GOAL OF THE EXERCISE
Take the entries below and print, exactly, the stretch from the line containing "also be packaged" through the line containing "MIME type lookup", both included.

═════ INPUT FOR THIS TASK ═════

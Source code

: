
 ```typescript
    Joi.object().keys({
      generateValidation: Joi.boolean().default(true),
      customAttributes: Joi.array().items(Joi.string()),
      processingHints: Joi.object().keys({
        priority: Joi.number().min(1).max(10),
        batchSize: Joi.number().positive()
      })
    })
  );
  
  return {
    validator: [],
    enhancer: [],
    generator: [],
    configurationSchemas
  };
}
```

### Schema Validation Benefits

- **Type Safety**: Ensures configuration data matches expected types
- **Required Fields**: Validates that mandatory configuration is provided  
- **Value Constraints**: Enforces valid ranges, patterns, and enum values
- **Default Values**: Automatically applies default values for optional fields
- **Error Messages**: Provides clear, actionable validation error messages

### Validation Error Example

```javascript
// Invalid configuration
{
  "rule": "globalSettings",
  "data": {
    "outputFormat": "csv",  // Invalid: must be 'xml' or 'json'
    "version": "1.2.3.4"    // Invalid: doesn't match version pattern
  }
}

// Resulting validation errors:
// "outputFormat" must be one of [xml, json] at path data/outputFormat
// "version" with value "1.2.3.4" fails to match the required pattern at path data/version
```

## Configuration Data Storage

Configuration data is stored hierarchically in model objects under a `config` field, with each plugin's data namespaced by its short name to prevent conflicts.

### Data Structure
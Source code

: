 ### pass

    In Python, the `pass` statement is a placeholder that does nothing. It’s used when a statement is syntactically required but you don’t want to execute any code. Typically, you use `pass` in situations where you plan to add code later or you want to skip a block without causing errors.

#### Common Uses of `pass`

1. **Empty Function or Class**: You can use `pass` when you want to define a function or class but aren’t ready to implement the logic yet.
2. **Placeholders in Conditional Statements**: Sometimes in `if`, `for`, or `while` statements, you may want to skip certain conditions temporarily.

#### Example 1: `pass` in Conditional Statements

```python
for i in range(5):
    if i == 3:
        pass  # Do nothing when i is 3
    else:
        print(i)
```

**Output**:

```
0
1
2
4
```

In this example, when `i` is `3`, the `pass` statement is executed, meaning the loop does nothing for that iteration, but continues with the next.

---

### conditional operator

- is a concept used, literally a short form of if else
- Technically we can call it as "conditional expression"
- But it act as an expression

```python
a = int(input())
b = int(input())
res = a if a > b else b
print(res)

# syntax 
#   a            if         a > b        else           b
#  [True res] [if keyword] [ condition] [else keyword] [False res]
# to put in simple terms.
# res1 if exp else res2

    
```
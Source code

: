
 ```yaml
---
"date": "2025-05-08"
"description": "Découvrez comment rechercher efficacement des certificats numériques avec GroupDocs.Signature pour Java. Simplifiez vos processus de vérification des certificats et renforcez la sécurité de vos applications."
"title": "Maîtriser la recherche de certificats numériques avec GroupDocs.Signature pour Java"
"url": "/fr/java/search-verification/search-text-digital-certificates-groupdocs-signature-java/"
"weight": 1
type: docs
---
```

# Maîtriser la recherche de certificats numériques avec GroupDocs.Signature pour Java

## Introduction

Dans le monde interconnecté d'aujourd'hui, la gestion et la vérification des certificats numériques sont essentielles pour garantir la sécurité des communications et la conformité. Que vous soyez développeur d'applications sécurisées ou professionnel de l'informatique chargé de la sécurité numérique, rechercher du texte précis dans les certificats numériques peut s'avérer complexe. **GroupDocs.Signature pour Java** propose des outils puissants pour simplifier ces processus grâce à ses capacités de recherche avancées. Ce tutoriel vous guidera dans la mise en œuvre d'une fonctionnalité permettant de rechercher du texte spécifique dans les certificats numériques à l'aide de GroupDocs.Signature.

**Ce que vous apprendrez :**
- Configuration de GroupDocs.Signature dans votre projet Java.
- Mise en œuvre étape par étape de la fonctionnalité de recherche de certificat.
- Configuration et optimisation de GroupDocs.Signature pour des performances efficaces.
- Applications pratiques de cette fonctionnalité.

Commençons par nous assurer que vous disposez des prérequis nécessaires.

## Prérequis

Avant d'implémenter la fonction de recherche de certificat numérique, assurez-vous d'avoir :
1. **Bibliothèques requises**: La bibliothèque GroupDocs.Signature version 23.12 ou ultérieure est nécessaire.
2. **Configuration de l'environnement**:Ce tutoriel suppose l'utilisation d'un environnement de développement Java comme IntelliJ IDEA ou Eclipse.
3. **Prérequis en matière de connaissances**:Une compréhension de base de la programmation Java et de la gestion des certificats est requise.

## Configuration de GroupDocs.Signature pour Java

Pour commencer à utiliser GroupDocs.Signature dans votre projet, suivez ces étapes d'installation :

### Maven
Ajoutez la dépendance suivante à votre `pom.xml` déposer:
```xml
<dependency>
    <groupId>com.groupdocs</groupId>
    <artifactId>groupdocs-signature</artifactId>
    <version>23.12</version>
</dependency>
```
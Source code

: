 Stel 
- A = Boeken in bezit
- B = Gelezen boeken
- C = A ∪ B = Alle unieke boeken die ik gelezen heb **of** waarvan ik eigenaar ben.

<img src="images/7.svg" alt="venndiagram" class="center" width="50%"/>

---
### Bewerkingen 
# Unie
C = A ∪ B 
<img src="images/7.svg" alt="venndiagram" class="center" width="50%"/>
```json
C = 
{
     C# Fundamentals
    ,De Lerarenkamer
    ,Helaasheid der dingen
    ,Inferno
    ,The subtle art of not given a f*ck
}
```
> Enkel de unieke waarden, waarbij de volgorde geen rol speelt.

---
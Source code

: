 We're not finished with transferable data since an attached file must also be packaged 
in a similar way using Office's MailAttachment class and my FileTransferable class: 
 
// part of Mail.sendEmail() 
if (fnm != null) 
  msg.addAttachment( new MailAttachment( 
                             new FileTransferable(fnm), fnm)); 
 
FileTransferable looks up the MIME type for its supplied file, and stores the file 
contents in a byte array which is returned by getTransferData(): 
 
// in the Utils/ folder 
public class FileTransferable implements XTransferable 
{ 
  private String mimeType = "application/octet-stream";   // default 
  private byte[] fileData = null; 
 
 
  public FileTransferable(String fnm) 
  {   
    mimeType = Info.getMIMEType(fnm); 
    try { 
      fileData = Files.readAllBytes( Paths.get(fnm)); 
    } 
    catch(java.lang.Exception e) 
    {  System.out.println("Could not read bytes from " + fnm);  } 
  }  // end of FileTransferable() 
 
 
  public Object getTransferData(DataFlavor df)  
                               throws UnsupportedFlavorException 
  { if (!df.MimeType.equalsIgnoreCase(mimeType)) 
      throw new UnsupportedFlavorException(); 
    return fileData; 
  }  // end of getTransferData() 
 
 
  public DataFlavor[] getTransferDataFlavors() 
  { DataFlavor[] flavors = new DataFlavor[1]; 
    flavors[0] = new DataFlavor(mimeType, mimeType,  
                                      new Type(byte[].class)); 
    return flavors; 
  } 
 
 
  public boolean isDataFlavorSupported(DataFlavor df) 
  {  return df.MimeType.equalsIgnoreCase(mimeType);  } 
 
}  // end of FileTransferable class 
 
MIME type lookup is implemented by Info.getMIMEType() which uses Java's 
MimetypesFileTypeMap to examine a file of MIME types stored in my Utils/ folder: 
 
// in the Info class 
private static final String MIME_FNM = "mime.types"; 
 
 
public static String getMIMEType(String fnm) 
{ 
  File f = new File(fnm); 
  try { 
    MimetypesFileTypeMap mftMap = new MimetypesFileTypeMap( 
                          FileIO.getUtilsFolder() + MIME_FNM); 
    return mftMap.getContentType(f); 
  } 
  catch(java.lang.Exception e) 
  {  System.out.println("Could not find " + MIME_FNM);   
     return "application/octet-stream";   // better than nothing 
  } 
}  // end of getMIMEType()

═════

ANSWER
: We're not finished with transferable data since an attached file must also be packaged 
in a similar way using Office's MailAttachment class and my FileTransferable class: 
 
// part of Mail.sendEmail() 
if (fnm != null) 
  msg.addAttachment( new MailAttachment( 
                             new FileTransferable(fnm), fnm)); 
 
FileTransferable looks up the MIME type for its supplied file, and stores the file 
contents in a byte array which is returned by getTransferData(): 
 
// in the Utils/ folder 
public class FileTransferable implements XTransferable 
{ 
  private String mimeType = "application/octet-stream";   // default 
  private byte[] fileData = null; 
 
 
  public FileTransferable(String fnm) 
  {   
    mimeType = Info.getMIMEType(fnm); 
    try { 
      fileData = Files.readAllBytes( Paths.get(fnm)); 
    } 
    catch(java.lang.Exception e) 
    {  System.out.println("Could not read bytes from " + fnm);  } 
  }  // end of FileTransferable() 
 
 
  public Object getTransferData(DataFlavor df)  
                               throws UnsupportedFlavorException 
  { if (!df.MimeType.equalsIgnoreCase(mimeType)) 
      throw new UnsupportedFlavorException(); 
    return fileData; 
  }  // end of getTransferData() 
 
 
  public DataFlavor[] getTransferDataFlavors() 
  { DataFlavor[] flavors = new DataFlavor[1]; 
    flavors[0] = new DataFlavor(mimeType, mimeType,  
                                      new Type(byte[].class)); 
    return flavors; 
  } 
 
 
  public boolean isDataFlavorSupported(DataFlavor df) 
  {  return df.MimeType.equalsIgnoreCase(mimeType);  } 
 
}  // end of FileTransferable class 
 
MIME type lookup is implemented by Info.getMIMEType() which uses Java's 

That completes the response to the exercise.